“What’s that you’ve got now Froodle?” I asked stepping over him to get to the sink
“I think it’s a drone” he said then sneezed as he had a feather on his nose
“Probably delivering something obscure to the
Amish hipsters next door” I said, followed by “OMG, OMFG, WTF, FFS, GTFO, SMH, FOAD, FFFCF”
“You made that last one up” said Kato
“You can probably work it out” I snapped “But before you do that, can someone explain why we’ve got a dead pigeon in the kitchen”
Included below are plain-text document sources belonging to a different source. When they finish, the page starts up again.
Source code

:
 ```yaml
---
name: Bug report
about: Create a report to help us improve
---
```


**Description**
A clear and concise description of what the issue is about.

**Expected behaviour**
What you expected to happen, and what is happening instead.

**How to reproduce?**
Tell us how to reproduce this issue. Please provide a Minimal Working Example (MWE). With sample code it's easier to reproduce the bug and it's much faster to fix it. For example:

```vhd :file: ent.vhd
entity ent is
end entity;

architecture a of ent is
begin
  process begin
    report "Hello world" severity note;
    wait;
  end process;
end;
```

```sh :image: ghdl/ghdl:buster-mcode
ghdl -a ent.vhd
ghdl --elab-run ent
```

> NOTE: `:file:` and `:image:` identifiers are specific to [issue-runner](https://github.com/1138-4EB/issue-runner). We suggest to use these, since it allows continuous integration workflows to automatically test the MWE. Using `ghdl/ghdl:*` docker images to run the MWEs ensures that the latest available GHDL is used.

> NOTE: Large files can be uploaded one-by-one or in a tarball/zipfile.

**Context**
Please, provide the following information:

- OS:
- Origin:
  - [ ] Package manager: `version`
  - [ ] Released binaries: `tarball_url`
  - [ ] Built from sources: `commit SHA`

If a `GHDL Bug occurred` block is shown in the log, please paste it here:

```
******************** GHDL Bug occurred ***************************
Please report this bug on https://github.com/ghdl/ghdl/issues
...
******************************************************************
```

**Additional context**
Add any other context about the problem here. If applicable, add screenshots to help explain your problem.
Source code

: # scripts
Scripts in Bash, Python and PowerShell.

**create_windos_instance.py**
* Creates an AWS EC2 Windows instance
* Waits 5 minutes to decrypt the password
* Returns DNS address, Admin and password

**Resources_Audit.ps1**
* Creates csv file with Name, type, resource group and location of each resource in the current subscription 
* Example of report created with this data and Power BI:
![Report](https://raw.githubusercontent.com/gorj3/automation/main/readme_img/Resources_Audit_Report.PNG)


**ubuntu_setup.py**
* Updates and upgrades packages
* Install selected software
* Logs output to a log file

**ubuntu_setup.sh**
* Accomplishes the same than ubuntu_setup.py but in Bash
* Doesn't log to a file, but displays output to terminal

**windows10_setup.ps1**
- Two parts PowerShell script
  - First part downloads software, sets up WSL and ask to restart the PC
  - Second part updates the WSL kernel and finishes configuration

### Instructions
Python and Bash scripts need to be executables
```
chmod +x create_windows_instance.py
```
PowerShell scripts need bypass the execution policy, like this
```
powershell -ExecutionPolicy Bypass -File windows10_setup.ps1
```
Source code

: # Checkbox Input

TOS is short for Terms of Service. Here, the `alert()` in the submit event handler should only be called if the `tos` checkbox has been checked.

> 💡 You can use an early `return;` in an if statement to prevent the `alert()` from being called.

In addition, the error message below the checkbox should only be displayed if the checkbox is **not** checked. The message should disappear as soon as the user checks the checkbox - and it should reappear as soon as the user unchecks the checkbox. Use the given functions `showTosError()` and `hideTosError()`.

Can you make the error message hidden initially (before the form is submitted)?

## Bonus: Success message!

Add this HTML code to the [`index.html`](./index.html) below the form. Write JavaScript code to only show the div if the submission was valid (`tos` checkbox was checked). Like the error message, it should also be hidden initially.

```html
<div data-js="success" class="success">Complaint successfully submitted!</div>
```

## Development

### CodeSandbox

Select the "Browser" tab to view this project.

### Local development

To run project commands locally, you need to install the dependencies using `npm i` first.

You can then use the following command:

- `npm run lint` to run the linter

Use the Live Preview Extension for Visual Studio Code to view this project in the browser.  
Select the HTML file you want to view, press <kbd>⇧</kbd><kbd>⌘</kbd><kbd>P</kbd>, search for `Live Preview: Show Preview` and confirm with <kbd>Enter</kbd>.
“Half a dead pigeon” burped Frodi then sneezed again, one of those sneezes that elevates the dog completely off the ground while they shake and splutter.
“FFFCF” said Kato “F for Frodi, C for cat?”
I opened the undersink cupboard to get the dead avian removal equipment.
“Where’s it gone?” I glared at Frodi “I am so cross, spitting feathers here!”
“Wez whad goon?” he said in a strange accent as he was literally spitting feathers and looked like he had just lost a pillow fight “Hic”
Frodi’s tummy made a glooping, gurgling sound
“Feel a tad queasy” he said
“Right” I announced “Get out. Go eat grass. Be sick. And do not come back until every trace including AUDIO has gone!”
“Those claws are going to smart whichever way they reappear” smirked Kato “Was it F for feline?”